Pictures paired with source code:
══════════
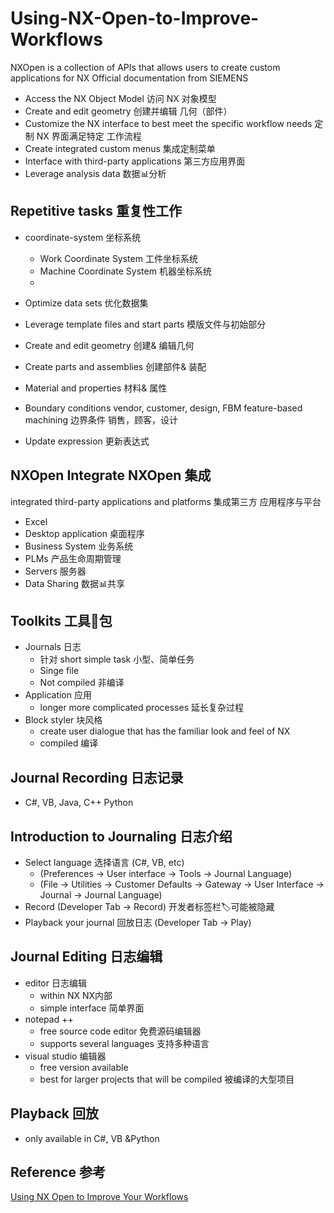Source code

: # Using-NX-Open-to-Improve-Workflows

NXOpen is a collection of APIs that allows users to create custom applications for NX
Official documentation from SIEMENS


- Access the NX Object Model 访问 NX 对象模型
- Create and edit geometry 创建并编辑 几何（部件）
- Customize the NX interface to best meet the specific workflow needs 定制 NX 界面满足特定 工作流程
- Create integrated custom menus 集成定制菜单
- Interface with third-party applications 第三方应用界面
- Leverage analysis data 数据📊分析

## Repetitive tasks 重复性工作
- coordinate-system 坐标系统
   - Work Coordinate System 工件坐标系统
   - Machine Coordinate System 机器坐标系统
   - 

- Optimize data sets 优化数据集
- Leverage template files and start parts 模版文件与初始部分
- Create and edit geometry 创建& 编辑几何
- Create parts and assemblies 创建部件& 装配
- Material and properties 材料& 属性
- Boundary conditions vendor, customer, design, FBM feature-based machining 边界条件 销售，顾客，设计
- Update expression 更新表达式

## NXOpen Integrate NXOpen 集成
integrated third-party applications and platforms 集成第三方 应用程序与平台
- Excel
- Desktop application 桌面程序
- Business System 业务系统
- PLMs 产品生命周期管理
- Servers 服务器
- Data Sharing 数据📊共享

## Toolkits 工具🔧包
- Journals 日志
   - 针对 short simple task 小型、简单任务
   - Singe file
   - Not compiled 非编译
- Application 应用
   - longer more complicated processes 延长复杂过程
- Block styler 块风格
   - create user dialogue that has the familiar look and feel of NX
   - compiled 编译

## Journal Recording 日志记录
- C#, VB, Java, C++ Python

## Introduction to Journaling 日志介绍
- Select language 选择语言 (C#, VB, etc)
   - (Preferences -> User interface -> Tools -> Journal Language)
   - (File -> Utilities -> Customer Defaults -> Gateway -> User Interface -> Journal -> Journal Language) 
- Record (Developer Tab -> Record) 开发者标签栏🏷️可能被隐藏
- Playback your journal 回放日志 (Developer Tab -> Play)

## Journal Editing 日志编辑
- editor 日志编辑
   - within NX NX内部
   - simple interface 简单界面
- notepad ++
   - free source code editor 免费源码编辑器
   - supports several languages 支持多种语言
- visual studio 编辑器
   - free version available 
   - best for larger projects that will be compiled 被编译的大型项目

## Playback 回放
- only available in C#, VB &Python


## Reference 参考
[Using NX Open to Improve Your Workflows](https://www.appliedcax.com/resources/nx-cam-resources)
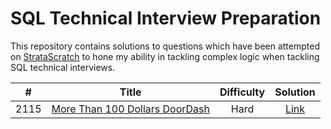 # SQL Technical Interview Preparation



This repository contains solutions to questions which have been attempted on [StrataScratch](https://www.stratascratch.com) to hone my ability in tackling complex logic when tackling SQL technical interviews.




|  #  | Title | Difficulty | Solution |
|:---:|:-----:|:----------:|:--------:|
|2115|[More Than 100 Dollars DoorDash](https://platform.stratascratch.com/coding/2115-more-than-100-dollars?code_type=1)|Hard|[Link](https://github.com/mynameislyonya/stratascratch/blob/main/sql/hard/More%20Than%20100%20Dollars%20DoorDash.sql)
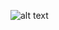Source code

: ![alt text](![hasil](https://github.com/user-attachments/assets/eeab6ff2-68a6-4fc2-a45e-bb5ba7769a2e)?raw=true)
══════════
__Directions for this task__
Filter the entries down to the lines containing "more". Copy each of those lines.

__Answer below__
   - longer more complicated processes 延长复杂过程
|2115|[More Than 100 Dollars DoorDash](https://platform.stratascratch.com/coding/2115-more-than-100-dollars?code_type=1)|Hard|[Link](https://github.com/mynameislyonya/stratascratch/blob/main/sql/hard/More%20Than%20100%20Dollars%20DoorDash.sql)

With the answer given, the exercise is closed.